Hello, I’m Daniel Westfall on the channel “Pray with Me”.
Today we look at Psalm 79, a wrenching lament for the destruction of Jerusalem and the temple in 586 B.C. A hundred years earlier, when the Assyrians attacked Jerusalem, God protected the city and sent the invaders packing. So the people concluded that they lived in God’s special city with God’s special temple, and that God would provide special protection forever.
The Babylonians, however, ran their cruel army right through the heart of that theory. Listen to the poet’s prayer:
O God, the nations have invaded your inheritance;
they have defiled your holy temple,
they have reduced Jerusalem to rubble.
They have left the dead bodies of your servants
as food for the birds of the sky,
the flesh of your people for the animals of the wild (v. 1-2).
The poet implicates God in the disaster, pointing out that God failed to look after his people and his property and his religion.
The poet also blames Israel for the disaster, saying to God,
Do not hold against us the sins of past generations;
may your mercy come quickly to meet us,
for we are in desperate need.
…deliver us and forgive our sins (v. 8, 9c).
The poet believes that sin in generation after generation contributed to Israel’s great disaster. He asks God to forgive the sins, and to stop the generational consequences. Tellingly, he includes himself among the sinners as he says, “Forgive our sins.”

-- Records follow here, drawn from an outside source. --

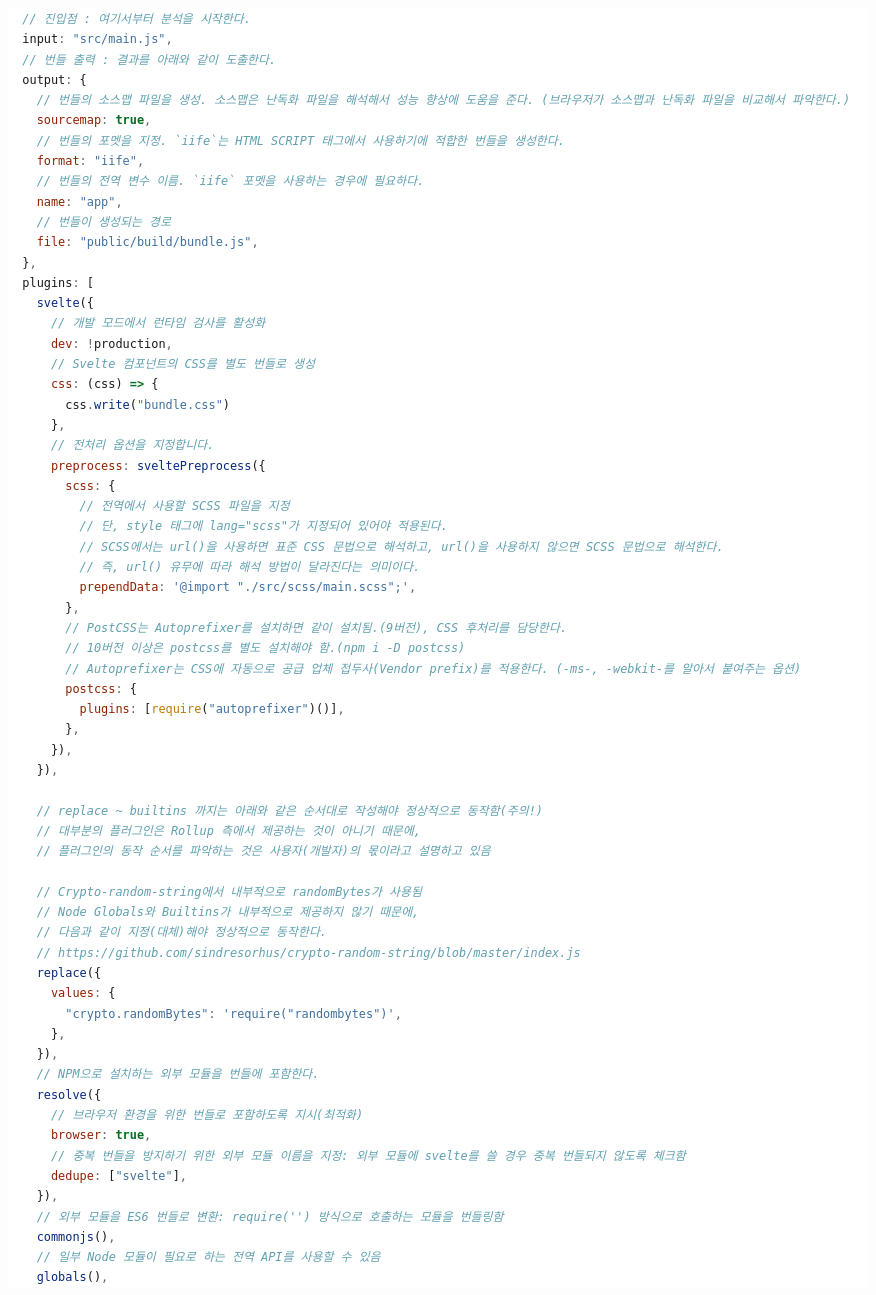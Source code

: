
 ```jsx
  // 진입점 : 여기서부터 분석을 시작한다.
  input: "src/main.js",
  // 번들 출력 : 결과를 아래와 같이 도출한다.
  output: {
    // 번들의 소스맵 파일을 생성. 소스맵은 난독화 파일을 해석해서 성능 향상에 도움을 준다. (브라우저가 소스맵과 난독화 파일을 비교해서 파악한다.)
    sourcemap: true,
    // 번들의 포멧을 지정. `iife`는 HTML SCRIPT 태그에서 사용하기에 적합한 번들을 생성한다.
    format: "iife",
    // 번들의 전역 변수 이름. `iife` 포멧을 사용하는 경우에 필요하다.
    name: "app",
    // 번들이 생성되는 경로
    file: "public/build/bundle.js",
  },
  plugins: [
    svelte({
      // 개발 모드에서 런타임 검사를 활성화
      dev: !production,
      // Svelte 컴포넌트의 CSS를 별도 번들로 생성
      css: (css) => {
        css.write("bundle.css")
      },
      // 전처리 옵션을 지정합니다.
      preprocess: sveltePreprocess({
        scss: {
          // 전역에서 사용할 SCSS 파일을 지정
          // 단, style 태그에 lang="scss"가 지정되어 있어야 적용된다.
          // SCSS에서는 url()을 사용하면 표준 CSS 문법으로 해석하고, url()을 사용하지 않으면 SCSS 문법으로 해석한다.
          // 즉, url() 유무에 따라 해석 방법이 달라진다는 의미이다.
          prependData: '@import "./src/scss/main.scss";',
        },
        // PostCSS는 Autoprefixer를 설치하면 같이 설치됨.(9버전), CSS 후처리를 담당한다.
        // 10버전 이상은 postcss를 별도 설치해야 함.(npm i -D postcss)
        // Autoprefixer는 CSS에 자동으로 공급 업체 접두사(Vendor prefix)를 적용한다. (-ms-, -webkit-를 알아서 붙여주는 옵션)
        postcss: {
          plugins: [require("autoprefixer")()],
        },
      }),
    }),

    // replace ~ builtins 까지는 아래와 같은 순서대로 작성해야 정상적으로 동작함(주의!)
    // 대부분의 플러그인은 Rollup 측에서 제공하는 것이 아니기 때문에,
    // 플러그인의 동작 순서를 파악하는 것은 사용자(개발자)의 몫이라고 설명하고 있음

    // Crypto-random-string에서 내부적으로 randomBytes가 사용됨
    // Node Globals와 Builtins가 내부적으로 제공하지 않기 때문에,
    // 다음과 같이 지정(대체)해야 정상적으로 동작한다.
    // https://github.com/sindresorhus/crypto-random-string/blob/master/index.js
    replace({
      values: {
        "crypto.randomBytes": 'require("randombytes")',
      },
    }),
    // NPM으로 설치하는 외부 모듈을 번들에 포함한다.
    resolve({
      // 브라우저 환경을 위한 번들로 포함하도록 지시(최적화)
      browser: true,
      // 중복 번들을 방지하기 위한 외부 모듈 이름을 지정: 외부 모듈에 svelte를 쓸 경우 중복 번들되지 않도록 체크함
      dedupe: ["svelte"],
    }),
    // 외부 모듈을 ES6 번들로 변환: require('') 방식으로 호출하는 모듈을 번들링함
    commonjs(),
    // 일부 Node 모듈이 필요로 하는 전역 API를 사용할 수 있음
    globals(),
```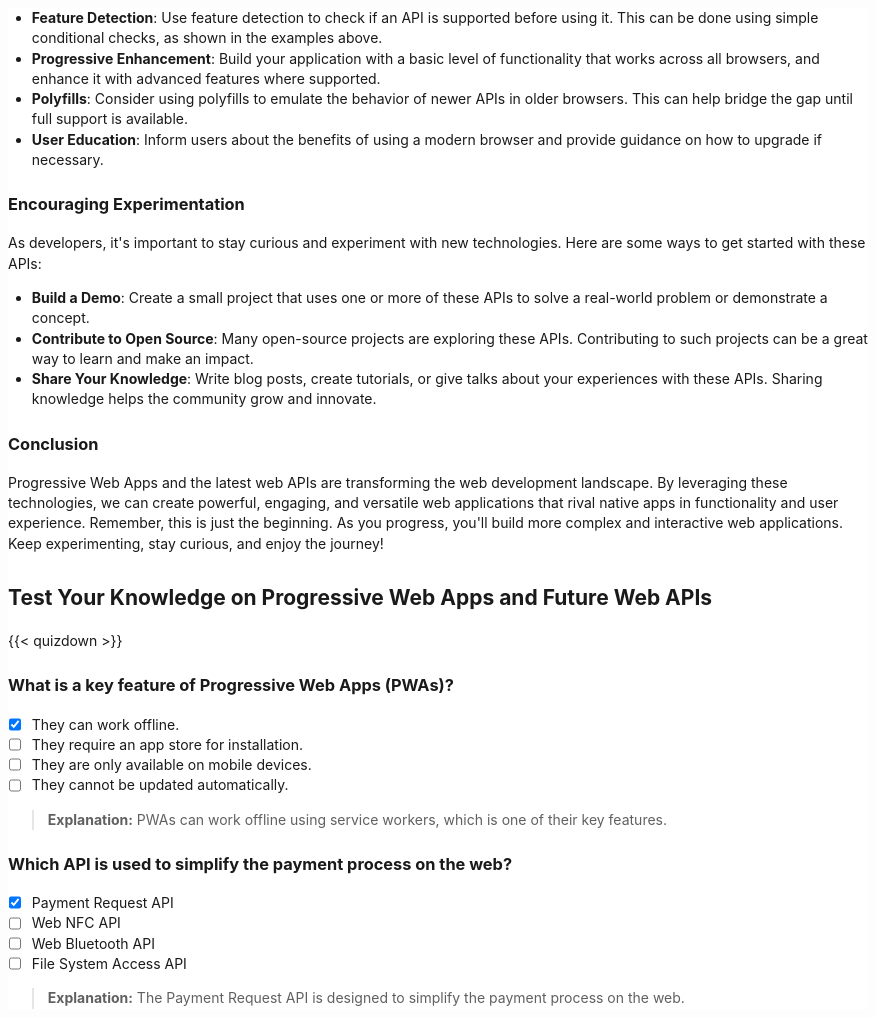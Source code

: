 - **Feature Detection**: Use feature detection to check if an API is supported before using it. This can be done using simple conditional checks, as shown in the examples above.
- **Progressive Enhancement**: Build your application with a basic level of functionality that works across all browsers, and enhance it with advanced features where supported.
- **Polyfills**: Consider using polyfills to emulate the behavior of newer APIs in older browsers. This can help bridge the gap until full support is available.
- **User Education**: Inform users about the benefits of using a modern browser and provide guidance on how to upgrade if necessary.

### Encouraging Experimentation

As developers, it's important to stay curious and experiment with new technologies. Here are some ways to get started with these APIs:

- **Build a Demo**: Create a small project that uses one or more of these APIs to solve a real-world problem or demonstrate a concept.
- **Contribute to Open Source**: Many open-source projects are exploring these APIs. Contributing to such projects can be a great way to learn and make an impact.
- **Share Your Knowledge**: Write blog posts, create tutorials, or give talks about your experiences with these APIs. Sharing knowledge helps the community grow and innovate.

### Conclusion

Progressive Web Apps and the latest web APIs are transforming the web development landscape. By leveraging these technologies, we can create powerful, engaging, and versatile web applications that rival native apps in functionality and user experience. Remember, this is just the beginning. As you progress, you'll build more complex and interactive web applications. Keep experimenting, stay curious, and enjoy the journey!

## Test Your Knowledge on Progressive Web Apps and Future Web APIs

{{< quizdown >}}

### What is a key feature of Progressive Web Apps (PWAs)?

- [x] They can work offline.
- [ ] They require an app store for installation.
- [ ] They are only available on mobile devices.
- [ ] They cannot be updated automatically.

> **Explanation:** PWAs can work offline using service workers, which is one of their key features.

### Which API is used to simplify the payment process on the web?

- [x] Payment Request API
- [ ] Web NFC API
- [ ] Web Bluetooth API
- [ ] File System Access API

> **Explanation:** The Payment Request API is designed to simplify the payment process on the web.
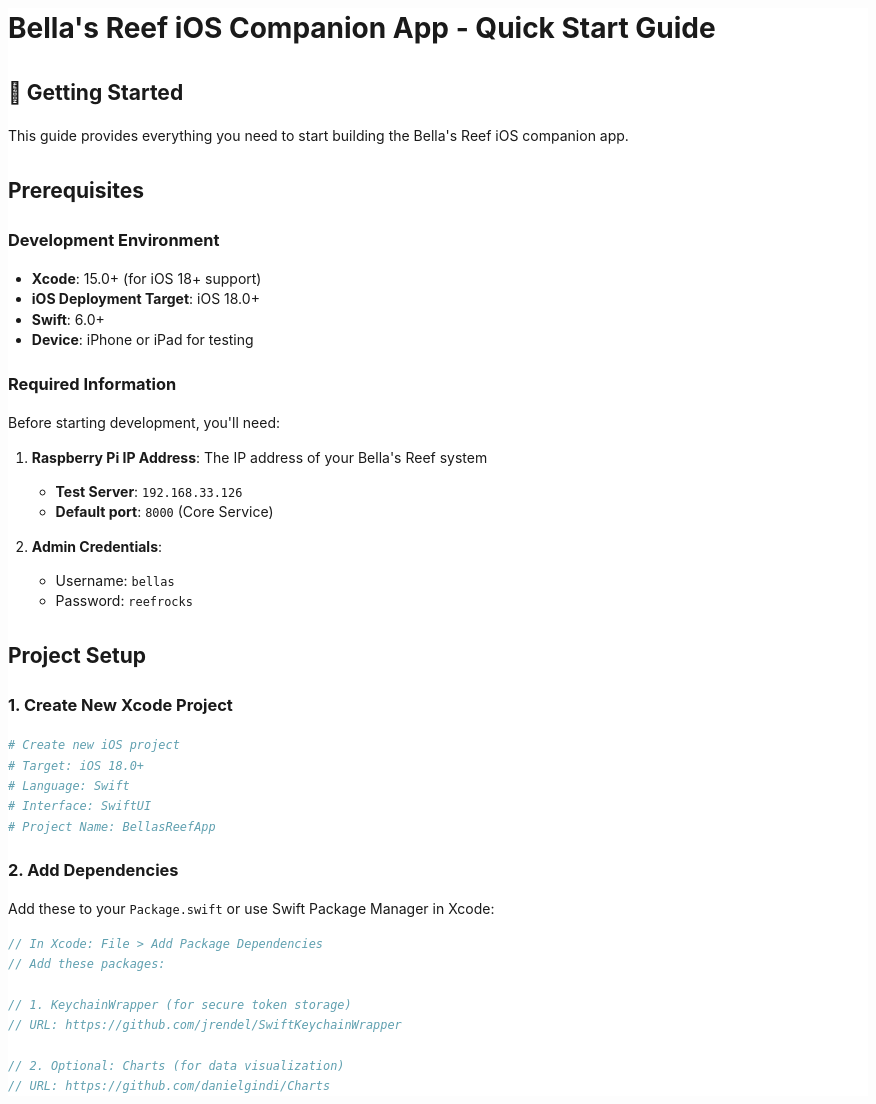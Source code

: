 # Bella's Reef iOS Companion App - Quick Start Guide

## 🚀 Getting Started

This guide provides everything you need to start building the Bella's Reef iOS companion app.

## Prerequisites

### Development Environment
- **Xcode**: 15.0+ (for iOS 18+ support)
- **iOS Deployment Target**: iOS 18.0+
- **Swift**: 6.0+
- **Device**: iPhone or iPad for testing

### Required Information
Before starting development, you'll need:

1. **Raspberry Pi IP Address**: The IP address of your Bella's Reef system
   - **Test Server**: `192.168.33.126`
   - **Default port**: `8000` (Core Service)

2. **Admin Credentials**:
   - Username: `bellas`
   - Password: `reefrocks`

## Project Setup

### 1. Create New Xcode Project
```bash
# Create new iOS project
# Target: iOS 18.0+
# Language: Swift
# Interface: SwiftUI
# Project Name: BellasReefApp
```

### 2. Add Dependencies
Add these to your `Package.swift` or use Swift Package Manager in Xcode:

```swift
// In Xcode: File > Add Package Dependencies
// Add these packages:

// 1. KeychainWrapper (for secure token storage)
// URL: https://github.com/jrendel/SwiftKeychainWrapper

// 2. Optional: Charts (for data visualization)
// URL: https://github.com/danielgindi/Charts
```
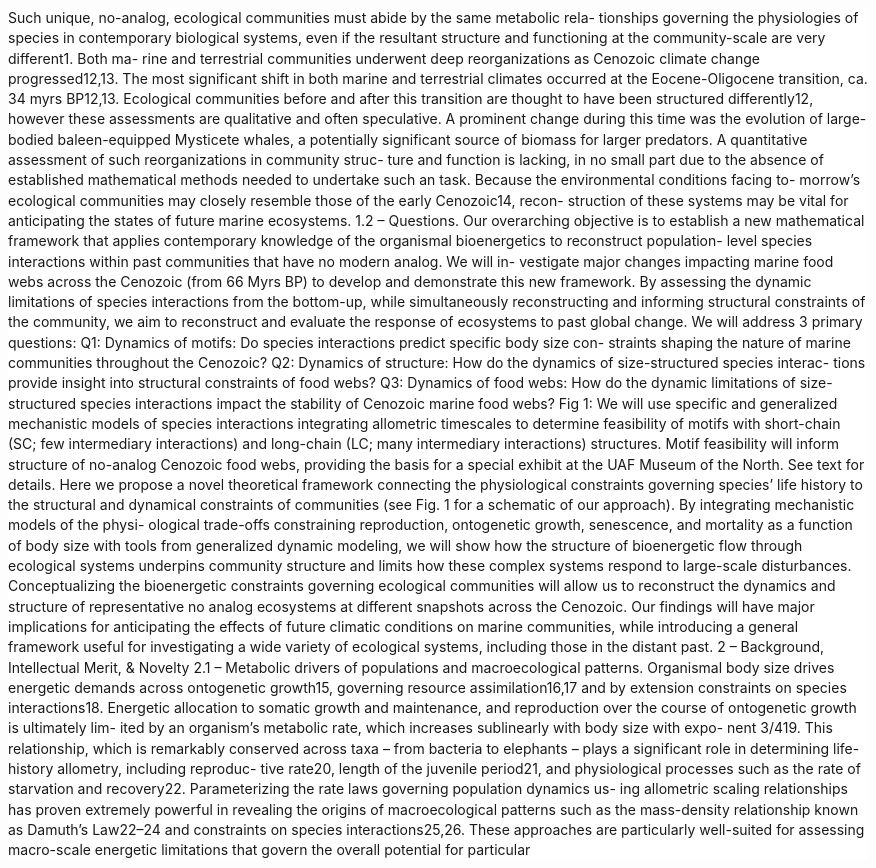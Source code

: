 Such unique, no-analog, ecological communities must abide by the same metabolic rela- tionships governing the physiologies of species in contemporary biological systems, even if the resultant structure and functioning at the community-scale are very different1. Both ma- rine and terrestrial communities underwent deep reorganizations as Cenozoic climate change progressed12,13. The most significant shift in both marine and terrestrial climates occurred at the Eocene-Oligocene transition, ca. 34 myrs BP12,13. Ecological communities before and after this transition are thought to have been structured differently12, however these assessments are qualitative and often speculative. A prominent change during this time was the evolution of large-bodied baleen-equipped Mysticete whales, a potentially significant source of biomass for larger predators. A quantitative assessment of such reorganizations in community struc- ture and function is lacking, in no small part due to the absence of established mathematical methods needed to undertake such an task. Because the environmental conditions facing to- morrow’s ecological communities may closely resemble those of the early Cenozoic14, recon- struction of these systems may be vital for anticipating the states of future marine ecosystems.
1.2 – Questions. Our overarching objective is to establish a new mathematical framework that applies contemporary knowledge of the organismal bioenergetics to reconstruct population- level species interactions within past communities that have no modern analog. We will in- vestigate major changes impacting marine food webs across the Cenozoic (from 66 Myrs BP)
to develop and demonstrate this new framework. By assessing the dynamic limitations of species interactions from the bottom-up, while simultaneously reconstructing and informing structural constraints of the community, we aim to reconstruct and evaluate the response of ecosystems to past global change. We will address 3 primary questions:
Q1: Dynamics of motifs: Do species interactions predict specific body size con- straints shaping the nature of marine communities throughout the Cenozoic?
Q2: Dynamics of structure: How do the dynamics of size-structured species interac- tions provide insight into structural constraints of food webs?
Q3: Dynamics of food webs: How do the dynamic limitations of size-structured species interactions impact the stability of Cenozoic marine food webs?
 Fig 1: We will use specific and generalized mechanistic models of species interactions integrating allometric timescales to determine feasibility of motifs with short-chain (SC; few intermediary interactions) and long-chain (LC; many intermediary interactions) structures. Motif feasibility will inform structure of no-analog Cenozoic food webs, providing the basis for a special exhibit at the UAF Museum of the North. See text for details.
Here we propose a novel theoretical framework connecting the physiological constraints governing species’ life history to the structural and dynamical constraints of communities (see Fig. 1 for a schematic of our approach). By integrating mechanistic models of the physi- ological trade-offs constraining reproduction, ontogenetic growth, senescence, and mortality as a function of body size with tools from generalized dynamic modeling, we will show how the structure of bioenergetic flow through ecological systems underpins community structure and limits how these complex systems respond to large-scale disturbances. Conceptualizing the bioenergetic constraints governing ecological communities will allow us to reconstruct the dynamics and structure of representative no analog ecosystems at different snapshots across the Cenozoic. Our findings will have major implications for anticipating the effects of future climatic conditions on marine communities, while introducing a general framework useful for investigating a wide variety of ecological systems, including those in the distant past.
2 – Background, Intellectual Merit, & Novelty
2.1 – Metabolic drivers of populations and macroecological patterns. Organismal body size drives energetic demands across ontogenetic growth15, governing resource assimilation16,17 and by extension constraints on species interactions18. Energetic allocation to somatic growth and maintenance, and reproduction over the course of ontogenetic growth is ultimately lim- ited by an organism’s metabolic rate, which increases sublinearly with body size with expo- nent 3/419. This relationship, which is remarkably conserved across taxa – from bacteria to elephants – plays a significant role in determining life-history allometry, including reproduc- tive rate20, length of the juvenile period21, and physiological processes such as the rate of starvation and recovery22. Parameterizing the rate laws governing population dynamics us- ing allometric scaling relationships has proven extremely powerful in revealing the origins of macroecological patterns such as the mass-density relationship known as Damuth’s Law22–24 and constraints on species interactions25,26. These approaches are particularly well-suited for assessing macro-scale energetic limitations that govern the overall potential for particular

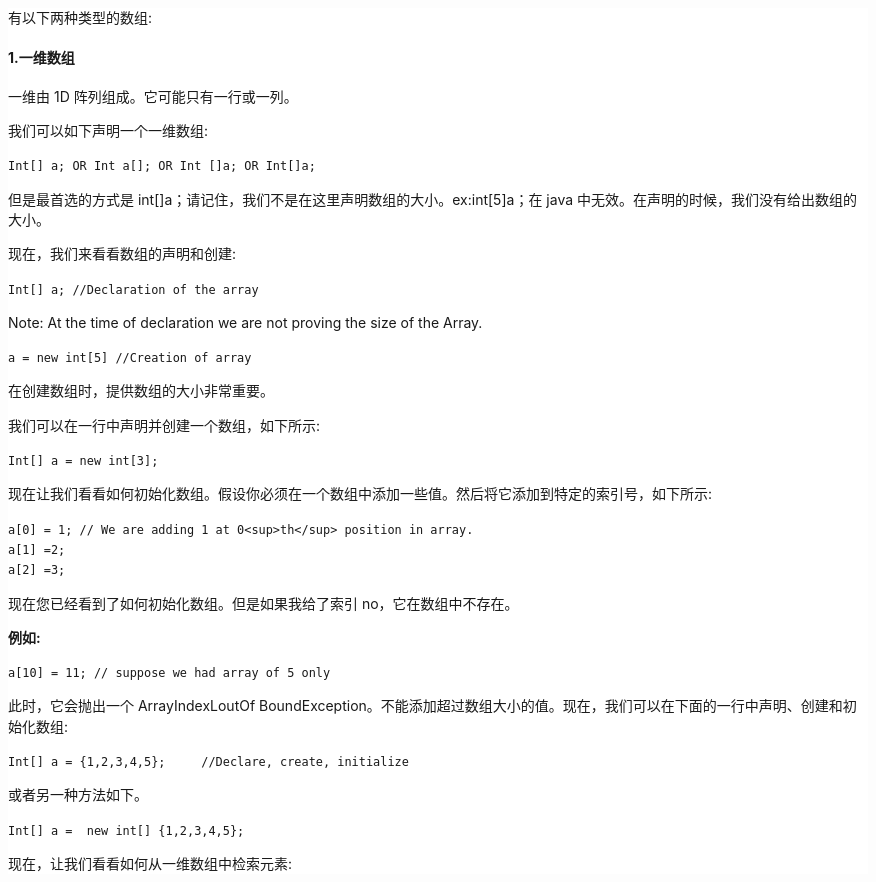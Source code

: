 

有以下两种类型的数组:

#### 1.一维数组

一维由 1D 阵列组成。它可能只有一行或一列。

我们可以如下声明一个一维数组:

```
Int[] a; OR Int a[]; OR Int []a; OR Int[]a;
```

但是最首选的方式是 int[]a；请记住，我们不是在这里声明数组的大小。ex:int[5]a；在 java 中无效。在声明的时候，我们没有给出数组的大小。

现在，我们来看看数组的声明和创建:

```
Int[] a; //Declaration of the array
```

Note: At the time of declaration we are not proving the size of the Array.

```
a = new int[5] //Creation of array
```

在创建数组时，提供数组的大小非常重要。

我们可以在一行中声明并创建一个数组，如下所示:

```
Int[] a = new int[3];
```

现在让我们看看如何初始化数组。假设你必须在一个数组中添加一些值。然后将它添加到特定的索引号，如下所示:

```
a[0] = 1; // We are adding 1 at 0<sup>th</sup> position in array.
a[1] =2;
a[2] =3;
```

现在您已经看到了如何初始化数组。但是如果我给了索引 no，它在数组中不存在。

**例如:**

```
a[10] = 11; // suppose we had array of 5 only
```

此时，它会抛出一个 ArrayIndexLoutOf BoundException。不能添加超过数组大小的值。现在，我们可以在下面的一行中声明、创建和初始化数组:

```
Int[] a = {1,2,3,4,5};     //Declare, create, initialize
```

或者另一种方法如下。

```
Int[] a =  new int[] {1,2,3,4,5};
```

现在，让我们看看如何从一维数组中检索元素:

The poet also blames Babylon, and pleads to God to take measureless vengeance on that nation. He says,
Before our eyes, make known among the nations
that you avenge the outpoured blood of your servants.
Pay back into the laps of our neighbours seven times
the contempt they hurled at you (vv. 11-12).
Like the United States after 9/11, the poet had a deep feeling that the destruction should be avenged, quickly, purposefully, violently, completely. He did not suggest a moderate eye-for-an-eye and tooth-for-a-tooth justice–he wanted God to pay back the perpetrators seven times over.
Our father, as I read Tolstoy’s War and Peace during the Covid pandemic, I am amazed by his vivid descriptions of violent battles, destroyed cities, looting peasants and soldiers, wounded and dying civilians and military as Napoleon invaded Russia in 1812. Like the destruction of Jerusalem in the poet’s time, the burning of Moscow left a stench in 1812, 9/11 left a stench in New York in 2001, and America left a stench in Afghanistan and Iraq. Will it never end, Lord? Do war and vengeance go on forever?
We ask you, we expect you, to protect our country and our religion, for they are yours. But we see in this psalm your willingness to let empires rise and fall, to permit the endless suffering of war, to let even your holy places fall into ruin and decay, and to let your people suffer in the sufferings of the world.
O father, bring us to the place the poet came to in this psalm. A place where instead of planning our own vengeance, we wait for your judgement. A place where we are content to be the sheep of your pasture, and to praise you forever.
I’m Daniel on the channel “Pray with Me”.